→ **Task to complete**: From the listing that follows, output everything exactly except the pictures.

→ **Source records**:
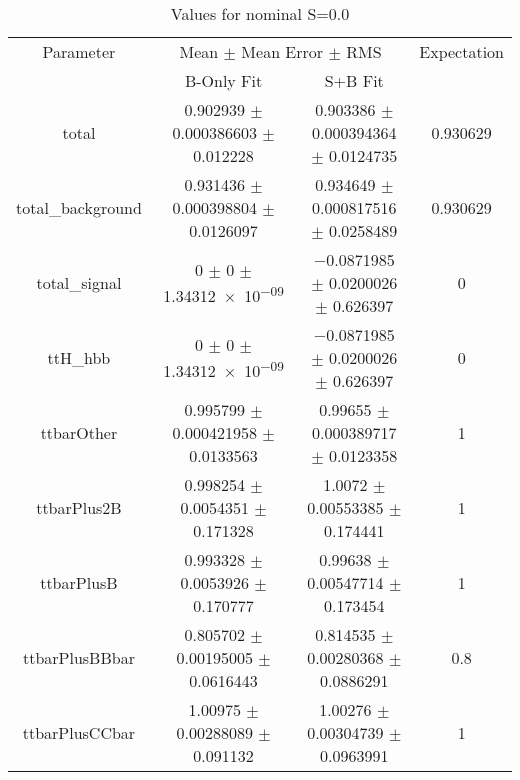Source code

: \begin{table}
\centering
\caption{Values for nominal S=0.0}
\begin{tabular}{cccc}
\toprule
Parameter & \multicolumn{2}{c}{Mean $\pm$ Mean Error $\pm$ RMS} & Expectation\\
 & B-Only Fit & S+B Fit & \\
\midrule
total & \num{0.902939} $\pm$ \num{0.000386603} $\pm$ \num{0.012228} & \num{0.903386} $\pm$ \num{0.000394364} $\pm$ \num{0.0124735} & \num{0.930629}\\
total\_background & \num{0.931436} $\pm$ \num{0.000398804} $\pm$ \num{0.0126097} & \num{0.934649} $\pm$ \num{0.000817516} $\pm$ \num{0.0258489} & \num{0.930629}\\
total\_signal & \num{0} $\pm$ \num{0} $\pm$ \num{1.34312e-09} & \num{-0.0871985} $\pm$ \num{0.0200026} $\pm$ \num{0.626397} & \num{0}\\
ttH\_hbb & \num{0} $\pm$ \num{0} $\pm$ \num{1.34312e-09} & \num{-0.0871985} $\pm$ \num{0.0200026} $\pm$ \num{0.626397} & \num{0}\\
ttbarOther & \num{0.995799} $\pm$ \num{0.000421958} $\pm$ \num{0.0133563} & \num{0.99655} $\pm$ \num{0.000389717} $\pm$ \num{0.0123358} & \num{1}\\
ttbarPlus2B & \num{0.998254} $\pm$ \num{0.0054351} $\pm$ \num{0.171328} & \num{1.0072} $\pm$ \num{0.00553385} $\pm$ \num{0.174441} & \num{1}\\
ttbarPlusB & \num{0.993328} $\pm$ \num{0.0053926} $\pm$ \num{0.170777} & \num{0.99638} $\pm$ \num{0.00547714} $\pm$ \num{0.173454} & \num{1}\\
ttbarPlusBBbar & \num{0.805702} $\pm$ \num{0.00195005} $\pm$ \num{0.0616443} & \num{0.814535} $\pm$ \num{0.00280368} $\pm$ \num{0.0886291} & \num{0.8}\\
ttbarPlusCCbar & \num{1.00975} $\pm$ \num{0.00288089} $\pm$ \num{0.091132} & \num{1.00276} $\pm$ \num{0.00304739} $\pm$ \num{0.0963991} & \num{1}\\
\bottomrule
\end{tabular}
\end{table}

→ **Task result**:
Source code

: \begin{table}
\centering
\caption{Values for nominal S=0.0}
\begin{tabular}{cccc}
\toprule
Parameter & \multicolumn{2}{c}{Mean $\pm$ Mean Error $\pm$ RMS} & Expectation\\
 & B-Only Fit & S+B Fit & \\
\midrule
total & \num{0.902939} $\pm$ \num{0.000386603} $\pm$ \num{0.012228} & \num{0.903386} $\pm$ \num{0.000394364} $\pm$ \num{0.0124735} & \num{0.930629}\\
total\_background & \num{0.931436} $\pm$ \num{0.000398804} $\pm$ \num{0.0126097} & \num{0.934649} $\pm$ \num{0.000817516} $\pm$ \num{0.0258489} & \num{0.930629}\\
total\_signal & \num{0} $\pm$ \num{0} $\pm$ \num{1.34312e-09} & \num{-0.0871985} $\pm$ \num{0.0200026} $\pm$ \num{0.626397} & \num{0}\\
ttH\_hbb & \num{0} $\pm$ \num{0} $\pm$ \num{1.34312e-09} & \num{-0.0871985} $\pm$ \num{0.0200026} $\pm$ \num{0.626397} & \num{0}\\
ttbarOther & \num{0.995799} $\pm$ \num{0.000421958} $\pm$ \num{0.0133563} & \num{0.99655} $\pm$ \num{0.000389717} $\pm$ \num{0.0123358} & \num{1}\\
ttbarPlus2B & \num{0.998254} $\pm$ \num{0.0054351} $\pm$ \num{0.171328} & \num{1.0072} $\pm$ \num{0.00553385} $\pm$ \num{0.174441} & \num{1}\\
ttbarPlusB & \num{0.993328} $\pm$ \num{0.0053926} $\pm$ \num{0.170777} & \num{0.99638} $\pm$ \num{0.00547714} $\pm$ \num{0.173454} & \num{1}\\
ttbarPlusBBbar & \num{0.805702} $\pm$ \num{0.00195005} $\pm$ \num{0.0616443} & \num{0.814535} $\pm$ \num{0.00280368} $\pm$ \num{0.0886291} & \num{0.8}\\
ttbarPlusCCbar & \num{1.00975} $\pm$ \num{0.00288089} $\pm$ \num{0.091132} & \num{1.00276} $\pm$ \num{0.00304739} $\pm$ \num{0.0963991} & \num{1}\\
\bottomrule
\end{tabular}
\end{table}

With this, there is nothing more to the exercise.